1ère dérive : une interprétation limitante de la démarche originale
Une première dérive est intervenue lors de la transposition occidentale de la philosophie du Toyota Way qui en a éliminé la dimension humaine et la dimension sociétale pour n'en retenir que le gain de performance et la rentabilité économique.
2ème dérive : une mondialisation fondée sur la recherche du profit maximal
Le modèle économique mondialisé actuellement dominant prend en compte de manière secondaire les besoins des clients, du territoire d'implantation, d'une stratégie industrielle nationale, etc. Le principal critère est celui du "low-cost". Outre les problèmes politiques liés à la perte de la compétence et à la création de dépendance vis à vis d'autres pays, cette approche génère des flux de matière très conséquents, polluants et consommateurs d'énergie depuis l'extraction de la matière jusqu'au client final, avec parfois des situations d'exploitation humaine critiques.
Cet éclatement du flux, bien qu'antinomique avec la suppression/réduction des mudas de transport et de déplacement, n'est cependant pas présenté comme contradictoire par de grands groupes avec des démarches Lean mises en œuvre au sein de leurs sites industriels.
3ème dérive : la financiarisation de l'économie
A l'origine, Toyota n'a pu s'engager dans cette démarche que grâce à ses capitaux propres. Aucun investisseur ou actionnaire n'aurait accepté d’accompagner une transformation aussi radicale et risquée.

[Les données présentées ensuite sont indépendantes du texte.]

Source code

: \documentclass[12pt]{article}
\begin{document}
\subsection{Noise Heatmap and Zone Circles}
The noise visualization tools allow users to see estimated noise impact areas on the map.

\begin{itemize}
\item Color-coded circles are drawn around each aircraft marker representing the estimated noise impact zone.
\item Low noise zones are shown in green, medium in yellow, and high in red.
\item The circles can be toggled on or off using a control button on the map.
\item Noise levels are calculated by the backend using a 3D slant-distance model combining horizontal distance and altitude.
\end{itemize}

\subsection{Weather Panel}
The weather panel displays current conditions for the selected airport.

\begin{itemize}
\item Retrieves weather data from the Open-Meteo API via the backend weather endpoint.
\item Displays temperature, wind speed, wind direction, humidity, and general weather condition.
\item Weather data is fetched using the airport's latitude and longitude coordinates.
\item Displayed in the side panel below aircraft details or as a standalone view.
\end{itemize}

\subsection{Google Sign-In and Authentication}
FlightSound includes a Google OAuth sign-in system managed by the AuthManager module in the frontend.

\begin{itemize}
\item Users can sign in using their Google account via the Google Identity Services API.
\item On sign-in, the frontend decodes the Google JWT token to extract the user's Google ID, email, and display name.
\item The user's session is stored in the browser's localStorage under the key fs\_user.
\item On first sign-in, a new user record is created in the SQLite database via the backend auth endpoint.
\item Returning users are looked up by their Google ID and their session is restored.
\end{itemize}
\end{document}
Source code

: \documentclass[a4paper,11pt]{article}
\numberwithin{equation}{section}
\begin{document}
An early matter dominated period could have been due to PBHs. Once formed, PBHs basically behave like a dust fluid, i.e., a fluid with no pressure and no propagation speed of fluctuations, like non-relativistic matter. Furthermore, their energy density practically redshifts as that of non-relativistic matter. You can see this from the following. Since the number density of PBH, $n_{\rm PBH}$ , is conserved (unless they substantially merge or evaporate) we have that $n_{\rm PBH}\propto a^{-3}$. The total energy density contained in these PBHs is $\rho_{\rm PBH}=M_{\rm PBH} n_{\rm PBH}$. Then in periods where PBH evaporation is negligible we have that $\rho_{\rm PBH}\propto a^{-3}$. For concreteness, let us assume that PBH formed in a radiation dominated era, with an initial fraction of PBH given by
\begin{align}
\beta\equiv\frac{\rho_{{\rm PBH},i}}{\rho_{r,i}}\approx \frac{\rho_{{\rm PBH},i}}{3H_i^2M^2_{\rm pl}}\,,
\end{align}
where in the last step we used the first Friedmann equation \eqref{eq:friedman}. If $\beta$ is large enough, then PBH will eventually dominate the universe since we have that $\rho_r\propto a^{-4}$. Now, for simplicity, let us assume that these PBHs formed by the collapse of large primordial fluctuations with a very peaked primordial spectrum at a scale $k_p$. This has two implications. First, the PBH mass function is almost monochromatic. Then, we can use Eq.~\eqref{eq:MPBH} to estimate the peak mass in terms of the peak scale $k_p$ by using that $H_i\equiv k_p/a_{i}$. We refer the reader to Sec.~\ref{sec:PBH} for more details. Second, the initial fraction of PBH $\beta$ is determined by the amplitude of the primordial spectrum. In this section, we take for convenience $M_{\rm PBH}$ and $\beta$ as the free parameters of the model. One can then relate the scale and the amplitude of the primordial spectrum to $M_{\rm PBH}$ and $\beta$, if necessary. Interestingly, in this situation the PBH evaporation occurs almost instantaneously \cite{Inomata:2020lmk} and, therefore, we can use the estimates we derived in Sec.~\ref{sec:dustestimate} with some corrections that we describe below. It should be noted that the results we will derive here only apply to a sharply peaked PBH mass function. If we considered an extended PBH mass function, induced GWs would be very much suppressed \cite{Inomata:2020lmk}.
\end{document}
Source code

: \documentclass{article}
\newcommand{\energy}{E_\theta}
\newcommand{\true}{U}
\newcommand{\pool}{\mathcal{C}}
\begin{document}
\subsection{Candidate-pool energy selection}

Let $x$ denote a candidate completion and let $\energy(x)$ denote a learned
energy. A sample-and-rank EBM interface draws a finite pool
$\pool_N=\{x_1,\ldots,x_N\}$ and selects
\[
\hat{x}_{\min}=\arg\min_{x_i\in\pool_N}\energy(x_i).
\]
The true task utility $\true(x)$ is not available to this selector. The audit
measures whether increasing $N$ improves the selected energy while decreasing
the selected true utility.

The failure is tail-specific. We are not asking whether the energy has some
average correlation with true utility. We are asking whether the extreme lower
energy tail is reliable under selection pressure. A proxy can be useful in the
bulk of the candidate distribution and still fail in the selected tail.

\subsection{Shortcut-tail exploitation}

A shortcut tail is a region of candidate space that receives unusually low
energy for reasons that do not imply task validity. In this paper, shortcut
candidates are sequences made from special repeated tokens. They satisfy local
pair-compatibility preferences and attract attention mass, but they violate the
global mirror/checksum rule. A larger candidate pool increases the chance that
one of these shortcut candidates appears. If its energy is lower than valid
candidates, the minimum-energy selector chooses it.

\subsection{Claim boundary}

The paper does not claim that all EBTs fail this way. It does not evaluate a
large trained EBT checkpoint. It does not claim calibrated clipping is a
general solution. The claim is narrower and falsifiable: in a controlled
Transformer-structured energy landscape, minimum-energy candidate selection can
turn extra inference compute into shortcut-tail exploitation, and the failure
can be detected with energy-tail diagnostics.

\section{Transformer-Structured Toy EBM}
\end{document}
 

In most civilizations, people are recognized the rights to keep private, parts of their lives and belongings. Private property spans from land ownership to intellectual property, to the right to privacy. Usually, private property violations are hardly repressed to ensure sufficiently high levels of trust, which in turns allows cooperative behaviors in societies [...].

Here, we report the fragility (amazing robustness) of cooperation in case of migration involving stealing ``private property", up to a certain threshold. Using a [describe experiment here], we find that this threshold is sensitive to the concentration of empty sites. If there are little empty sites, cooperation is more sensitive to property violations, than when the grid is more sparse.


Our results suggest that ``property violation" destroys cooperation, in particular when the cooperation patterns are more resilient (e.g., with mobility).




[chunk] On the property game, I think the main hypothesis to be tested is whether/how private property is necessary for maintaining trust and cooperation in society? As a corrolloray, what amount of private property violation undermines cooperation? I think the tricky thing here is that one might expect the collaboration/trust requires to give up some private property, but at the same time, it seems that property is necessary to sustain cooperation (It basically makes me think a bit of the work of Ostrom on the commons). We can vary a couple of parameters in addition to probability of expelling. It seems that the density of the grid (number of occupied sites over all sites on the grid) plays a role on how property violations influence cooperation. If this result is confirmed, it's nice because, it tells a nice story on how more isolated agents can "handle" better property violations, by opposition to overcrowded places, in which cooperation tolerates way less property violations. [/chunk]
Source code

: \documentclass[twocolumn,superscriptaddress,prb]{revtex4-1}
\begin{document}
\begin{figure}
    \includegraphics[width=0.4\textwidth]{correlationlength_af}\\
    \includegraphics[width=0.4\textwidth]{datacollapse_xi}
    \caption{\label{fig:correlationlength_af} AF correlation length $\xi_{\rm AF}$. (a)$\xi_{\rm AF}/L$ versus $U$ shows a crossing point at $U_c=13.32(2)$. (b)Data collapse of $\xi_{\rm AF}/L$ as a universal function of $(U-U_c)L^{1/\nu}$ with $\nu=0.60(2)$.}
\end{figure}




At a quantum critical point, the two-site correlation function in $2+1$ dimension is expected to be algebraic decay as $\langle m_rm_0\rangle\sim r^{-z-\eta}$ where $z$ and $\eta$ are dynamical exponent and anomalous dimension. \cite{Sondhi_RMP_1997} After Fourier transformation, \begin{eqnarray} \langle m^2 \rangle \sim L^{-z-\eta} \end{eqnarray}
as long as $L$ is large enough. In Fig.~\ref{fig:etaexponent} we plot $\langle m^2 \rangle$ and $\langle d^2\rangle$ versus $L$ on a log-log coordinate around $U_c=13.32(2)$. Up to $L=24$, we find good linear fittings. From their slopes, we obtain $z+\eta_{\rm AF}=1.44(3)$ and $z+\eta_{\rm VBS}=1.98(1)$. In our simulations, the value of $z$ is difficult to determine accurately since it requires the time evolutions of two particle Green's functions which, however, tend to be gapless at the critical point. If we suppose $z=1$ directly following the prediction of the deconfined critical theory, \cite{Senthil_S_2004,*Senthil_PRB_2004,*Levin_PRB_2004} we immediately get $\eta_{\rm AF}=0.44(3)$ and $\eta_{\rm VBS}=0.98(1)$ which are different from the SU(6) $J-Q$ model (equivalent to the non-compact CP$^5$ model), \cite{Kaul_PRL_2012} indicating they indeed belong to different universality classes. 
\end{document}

Aujourd'hui, ces méthodes ayant fait leurs preuves, elles sont commanditées par les actionnaires avec une attente de rentabilité très forte à court terme souvent sous menace de fermeture du site industriel. Et même lorsque ces chiffres sont atteints, des sites performants peuvent être fermés pour délocaliser la production dans des pays à plus faible coût de main d’œuvre (Ex : fermeture du site Continental à Clairoix en 2008).
Cette financiarisation des entreprises s'oppose aux fondements même du Lean Management ainsi qu'à toute stratégie industrielle long terme. Elle est un véritable frein à l'engagement d'une organisation dans une démarche RSE.[1]
4ème dérive : paradigme de la croissance et "effet rebond"
A partir du moment où l'objectif d'une entreprise manufacturière est de croître, cela ne peut tendre vers une diminution de sa consommation de ressource et d'énergie. Elle peut améliorer sa performance écologique par produit manufacturé mais si elle cherche à augmenter le nombre de ventes de manière exponentielle, son impact environnemental globale continuera à augmenter.
L'augmentation de la performance écologique d'un produit pouvant devenir un argument commercial, elle peut avoir pour conséquence une augmentation de l'impact écologique global de l'entreprise. C'est ce qu'on appelle un "effet rebond".
Cette dépendance à la croissance de l'ensemble de notre économie étant intrinsèquement liée aux modalités de production monétaire, il est difficile de s'y soustraire sans reformer l'ensemble de notre modèle économique.